Exercise brief
Only the lines from the beginning of the data below through the line containing "connected to the" belong in the response, each copied exactly.

Provided data
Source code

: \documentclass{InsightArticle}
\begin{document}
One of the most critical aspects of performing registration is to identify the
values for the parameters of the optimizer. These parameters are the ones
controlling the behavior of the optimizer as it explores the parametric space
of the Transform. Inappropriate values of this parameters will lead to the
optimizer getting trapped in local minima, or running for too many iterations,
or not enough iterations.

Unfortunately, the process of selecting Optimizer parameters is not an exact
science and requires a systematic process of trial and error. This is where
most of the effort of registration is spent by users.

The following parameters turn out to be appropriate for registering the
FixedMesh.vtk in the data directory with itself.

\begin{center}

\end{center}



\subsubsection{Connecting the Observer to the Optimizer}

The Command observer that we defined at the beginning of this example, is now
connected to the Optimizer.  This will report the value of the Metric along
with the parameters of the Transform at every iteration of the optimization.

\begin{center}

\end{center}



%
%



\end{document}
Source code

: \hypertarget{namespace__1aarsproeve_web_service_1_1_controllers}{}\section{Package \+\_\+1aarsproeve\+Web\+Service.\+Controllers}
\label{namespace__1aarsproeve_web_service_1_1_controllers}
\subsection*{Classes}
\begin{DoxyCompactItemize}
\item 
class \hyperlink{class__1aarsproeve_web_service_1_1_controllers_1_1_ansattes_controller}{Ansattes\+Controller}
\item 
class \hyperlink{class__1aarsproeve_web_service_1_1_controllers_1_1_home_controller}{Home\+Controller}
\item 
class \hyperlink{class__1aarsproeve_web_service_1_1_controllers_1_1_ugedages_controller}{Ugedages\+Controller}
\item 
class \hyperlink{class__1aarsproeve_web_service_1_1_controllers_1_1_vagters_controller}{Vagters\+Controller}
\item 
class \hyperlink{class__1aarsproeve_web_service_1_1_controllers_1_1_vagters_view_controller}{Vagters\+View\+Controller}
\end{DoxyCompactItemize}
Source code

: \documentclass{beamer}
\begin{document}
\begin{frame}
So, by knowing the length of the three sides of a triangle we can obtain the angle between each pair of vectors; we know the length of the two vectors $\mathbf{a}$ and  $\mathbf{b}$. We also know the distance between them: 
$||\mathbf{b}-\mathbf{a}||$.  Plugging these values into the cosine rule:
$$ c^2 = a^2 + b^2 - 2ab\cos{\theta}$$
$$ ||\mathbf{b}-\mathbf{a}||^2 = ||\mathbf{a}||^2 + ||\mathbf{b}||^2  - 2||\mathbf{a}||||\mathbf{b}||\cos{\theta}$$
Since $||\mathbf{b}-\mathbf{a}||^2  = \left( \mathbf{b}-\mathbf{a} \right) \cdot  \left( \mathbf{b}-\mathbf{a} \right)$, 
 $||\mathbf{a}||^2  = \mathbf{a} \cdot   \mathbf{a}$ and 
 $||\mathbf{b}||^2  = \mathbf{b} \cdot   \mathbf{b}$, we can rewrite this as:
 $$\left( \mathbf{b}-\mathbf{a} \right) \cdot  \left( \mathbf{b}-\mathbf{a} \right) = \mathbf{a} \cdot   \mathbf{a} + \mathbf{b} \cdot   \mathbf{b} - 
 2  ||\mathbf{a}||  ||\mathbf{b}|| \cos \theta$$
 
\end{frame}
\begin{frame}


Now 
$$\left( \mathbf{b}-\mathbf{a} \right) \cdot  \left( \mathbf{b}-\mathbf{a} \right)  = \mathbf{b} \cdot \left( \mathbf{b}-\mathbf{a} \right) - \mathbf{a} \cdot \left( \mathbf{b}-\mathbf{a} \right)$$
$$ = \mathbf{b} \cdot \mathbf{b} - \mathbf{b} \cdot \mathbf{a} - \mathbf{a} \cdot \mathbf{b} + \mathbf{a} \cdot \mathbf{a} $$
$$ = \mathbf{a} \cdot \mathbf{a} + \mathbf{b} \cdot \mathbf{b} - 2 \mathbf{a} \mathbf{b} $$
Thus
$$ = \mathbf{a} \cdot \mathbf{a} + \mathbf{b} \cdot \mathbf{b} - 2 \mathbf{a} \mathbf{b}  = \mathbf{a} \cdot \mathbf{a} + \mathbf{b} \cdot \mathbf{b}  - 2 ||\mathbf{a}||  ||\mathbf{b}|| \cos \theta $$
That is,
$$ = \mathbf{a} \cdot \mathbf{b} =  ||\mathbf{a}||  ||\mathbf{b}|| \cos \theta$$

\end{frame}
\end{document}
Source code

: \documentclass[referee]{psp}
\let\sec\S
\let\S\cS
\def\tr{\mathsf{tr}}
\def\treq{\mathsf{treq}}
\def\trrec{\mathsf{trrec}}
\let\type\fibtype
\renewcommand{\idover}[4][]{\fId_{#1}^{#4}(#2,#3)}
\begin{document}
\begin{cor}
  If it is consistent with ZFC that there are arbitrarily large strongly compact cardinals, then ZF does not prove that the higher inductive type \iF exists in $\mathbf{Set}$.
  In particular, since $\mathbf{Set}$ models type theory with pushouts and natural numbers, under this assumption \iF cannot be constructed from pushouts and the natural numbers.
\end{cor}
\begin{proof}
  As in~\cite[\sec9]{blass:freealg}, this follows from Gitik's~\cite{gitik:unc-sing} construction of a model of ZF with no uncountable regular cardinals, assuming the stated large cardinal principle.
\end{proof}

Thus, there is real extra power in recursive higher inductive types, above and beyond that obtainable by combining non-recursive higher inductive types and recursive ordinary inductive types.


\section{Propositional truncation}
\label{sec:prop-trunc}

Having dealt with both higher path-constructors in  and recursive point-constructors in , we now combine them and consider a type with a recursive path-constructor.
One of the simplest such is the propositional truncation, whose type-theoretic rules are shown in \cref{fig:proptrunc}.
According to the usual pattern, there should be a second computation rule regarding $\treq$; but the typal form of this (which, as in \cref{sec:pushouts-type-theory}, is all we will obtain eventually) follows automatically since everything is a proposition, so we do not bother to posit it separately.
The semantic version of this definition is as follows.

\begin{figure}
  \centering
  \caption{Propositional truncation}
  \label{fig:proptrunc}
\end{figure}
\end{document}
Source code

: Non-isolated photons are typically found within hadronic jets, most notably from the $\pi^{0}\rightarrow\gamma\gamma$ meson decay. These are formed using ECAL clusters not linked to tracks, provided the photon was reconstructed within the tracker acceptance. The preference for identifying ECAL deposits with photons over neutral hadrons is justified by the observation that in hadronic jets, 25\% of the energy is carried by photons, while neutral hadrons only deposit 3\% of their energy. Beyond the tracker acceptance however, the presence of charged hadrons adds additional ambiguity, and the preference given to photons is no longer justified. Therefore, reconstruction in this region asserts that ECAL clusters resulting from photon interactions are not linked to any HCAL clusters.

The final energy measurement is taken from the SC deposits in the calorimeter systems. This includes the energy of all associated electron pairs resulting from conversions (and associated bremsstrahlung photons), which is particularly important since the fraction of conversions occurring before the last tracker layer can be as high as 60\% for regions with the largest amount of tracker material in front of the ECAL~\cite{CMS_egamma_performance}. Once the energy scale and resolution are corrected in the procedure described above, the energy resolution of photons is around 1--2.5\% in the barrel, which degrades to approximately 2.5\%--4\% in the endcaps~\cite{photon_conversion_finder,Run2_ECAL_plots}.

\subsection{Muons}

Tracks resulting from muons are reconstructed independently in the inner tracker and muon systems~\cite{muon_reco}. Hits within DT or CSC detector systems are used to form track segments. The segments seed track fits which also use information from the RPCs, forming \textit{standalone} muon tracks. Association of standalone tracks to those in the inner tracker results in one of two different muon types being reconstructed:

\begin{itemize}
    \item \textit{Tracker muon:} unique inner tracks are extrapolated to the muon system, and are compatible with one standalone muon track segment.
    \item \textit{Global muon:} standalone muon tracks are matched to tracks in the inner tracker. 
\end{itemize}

Task output
Source code

: \documentclass{InsightArticle}
\begin{document}
One of the most critical aspects of performing registration is to identify the
values for the parameters of the optimizer. These parameters are the ones
controlling the behavior of the optimizer as it explores the parametric space
of the Transform. Inappropriate values of this parameters will lead to the
optimizer getting trapped in local minima, or running for too many iterations,
or not enough iterations.

Unfortunately, the process of selecting Optimizer parameters is not an exact
science and requires a systematic process of trial and error. This is where
most of the effort of registration is spent by users.

The following parameters turn out to be appropriate for registering the
FixedMesh.vtk in the data directory with itself.

\begin{center}

\end{center}



\subsubsection{Connecting the Observer to the Optimizer}

The Command observer that we defined at the beginning of this example, is now
connected to the Optimizer.  This will report the value of the Metric along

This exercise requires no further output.